Excerpted data START

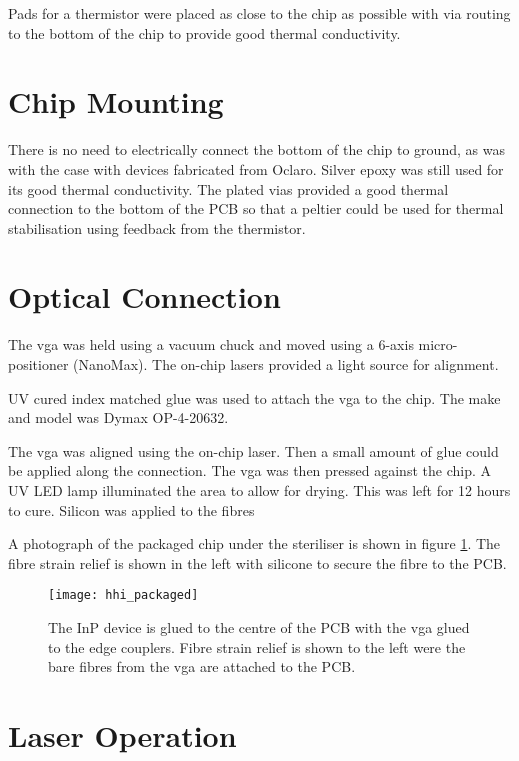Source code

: Pads for a thermistor were placed as close to the chip as possible with via routing to the bottom of the chip to provide good thermal conductivity.

\section{Chip Mounting}

There is no need to electrically connect the bottom of the chip to ground, as was with the case with devices fabricated from Oclaro. Silver epoxy was still used for its good thermal conductivity. The plated vias provided a good thermal connection to the bottom of the PCB so that a peltier could be used for thermal stabilisation using feedback from the thermistor.

\section{Optical Connection}

The \ac{vga} was held using a vacuum chuck and moved using a 6-axis micro-positioner (NanoMax). The on-chip lasers provided a light source for alignment. 

UV cured index matched glue was used to attach the \ac{vga} to the chip. The make and model was Dymax OP-4-20632.

The \ac{vga} was aligned using the on-chip laser. Then a small amount of glue could be applied along the connection. The \ac{vga} was then pressed against the chip. A UV LED lamp illuminated the area to allow for drying. This was left for 12 hours to cure. Silicon was applied to the fibres 

A photograph of the packaged chip under the steriliser is shown in figure \ref{fig:hhi_photo}. The fibre strain relief is shown in the left with silicone to secure the fibre to the PCB. 

\begin{figure}
	\centering
	\texttt{[image: hhi\_packaged]}
	\caption[Photograph of packaged HHI transmitter]{The \ac{InP} device is glued to the centre of the PCB with the \ac{vga} glued to the edge couplers. Fibre strain relief is shown to the left were the bare fibres from the \ac{vga} are attached to the PCB.}
	\label{fig:hhi_photo}
\end{figure}

\section{Laser Operation}

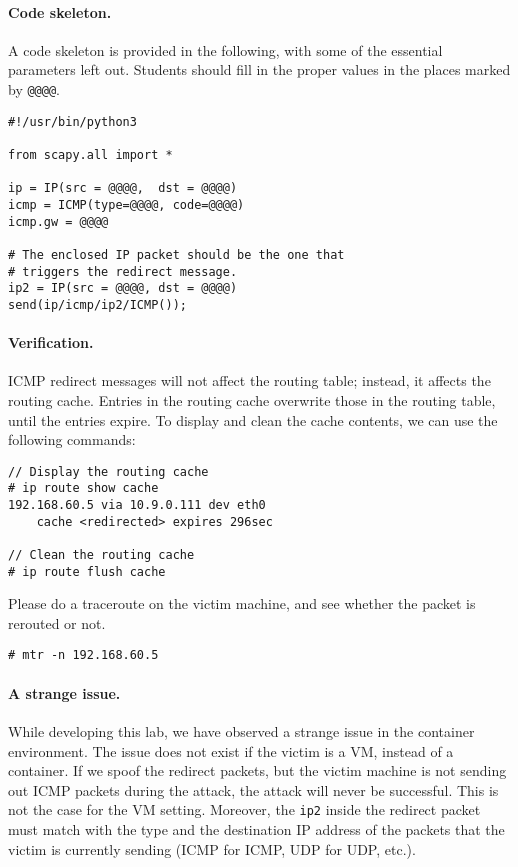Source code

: \paragraph{Code skeleton.} A code skeleton is provided in the following, with
some of the essential parameters left out. Students should fill in the proper 
values in the places marked by \texttt{@@@@}.  


\begin{lstlisting}
#!/usr/bin/python3

from scapy.all import *

ip = IP(src = @@@@,  dst = @@@@)
icmp = ICMP(type=@@@@, code=@@@@)
icmp.gw = @@@@

# The enclosed IP packet should be the one that 
# triggers the redirect message. 
ip2 = IP(src = @@@@, dst = @@@@)
send(ip/icmp/ip2/ICMP());
\end{lstlisting}
 

\paragraph{Verification.}
ICMP redirect messages will not affect the routing table; instead, it 
affects the routing cache. Entries in the routing cache overwrite 
those in the routing table, until the entries expire. To display 
and clean the cache contents, we can use the following commands: 

\begin{lstlisting}
// Display the routing cache 
# ip route show cache
192.168.60.5 via 10.9.0.111 dev eth0
    cache <redirected> expires 296sec

// Clean the routing cache
# ip route flush cache
\end{lstlisting}


Please do a traceroute on the victim machine, and see whether the packet
is rerouted or not. 

\begin{lstlisting}
# mtr -n 192.168.60.5
\end{lstlisting}
 



\paragraph{A strange issue.} While developing this lab, we have observed
a strange issue in the container environment. The issue does not exist
if the victim is a VM, instead of a container. 
If we spoof the redirect packets, but the victim machine is not 
sending out ICMP packets during the attack, the attack will never be successful. 
This is not the case for the VM setting. 
Moreover, the \texttt{ip2} inside the redirect packet must match with the
type and the destination IP address of the packets 
that the victim is currently sending (ICMP for ICMP,
UDP for UDP, etc.). 


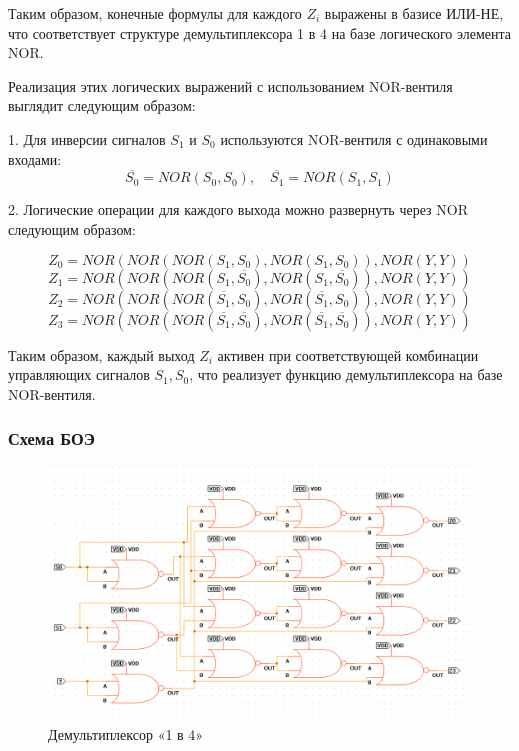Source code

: Таким образом, конечные формулы для каждого \( Z_i \) выражены в базисе ИЛИ-НЕ, что соответствует структуре демультиплексора 1 в 4 на базе логического элемента NOR.

Реализация этих логических выражений с использованием NOR-вентиля выглядит следующим образом:

1. Для инверсии сигналов \( S_1 \) и \( S_0 \) используются NOR-вентиля с одинаковыми входами:
\[
	\overline{S_0} = NOR(S_0, S_0), \quad \overline{S_1} = NOR(S_1, S_1)
\]

2. Логические операции для каждого выхода можно развернуть через NOR следующим образом:

\[
	Z_0 = NOR(NOR(NOR(S_1, S_0), NOR(S_1, S_0)), NOR(Y, Y))
\]
\[
	Z_1 = NOR(NOR(NOR(S_1, \overline{S_0}), NOR(S_1, \overline{S_0})) , NOR(Y, Y))
\]
\[
	Z_2 = NOR(NOR(NOR(\overline{S_1}, S_0), NOR(\overline{S_1}, S_0)) , NOR(Y, Y))
\]
\[
	Z_3 = NOR(NOR(NOR(\overline{S_1}, \overline{S_0}), NOR(\overline{S_1}, \overline{S_0})) , NOR(Y, Y))
\]

Таким образом, каждый выход \( Z_i \) активен при соответствующей комбинации управляющих сигналов \( S_1, S_0 \), что реализует функцию демультиплексора на базе NOR-вентиля.

\subsubsection{Схема БОЭ}

\begin{figure}[H]
	\centering
	\includegraphics[width=1\textwidth]{../data/demultiplexer_1_to_4}
	\caption{Демультиплексор «1 в 4»}
\end{figure}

Excerpted data END

Instructions to follow. Above are the entries; count how many of their lines contain the word "will" and give only that number.

Completed task. 2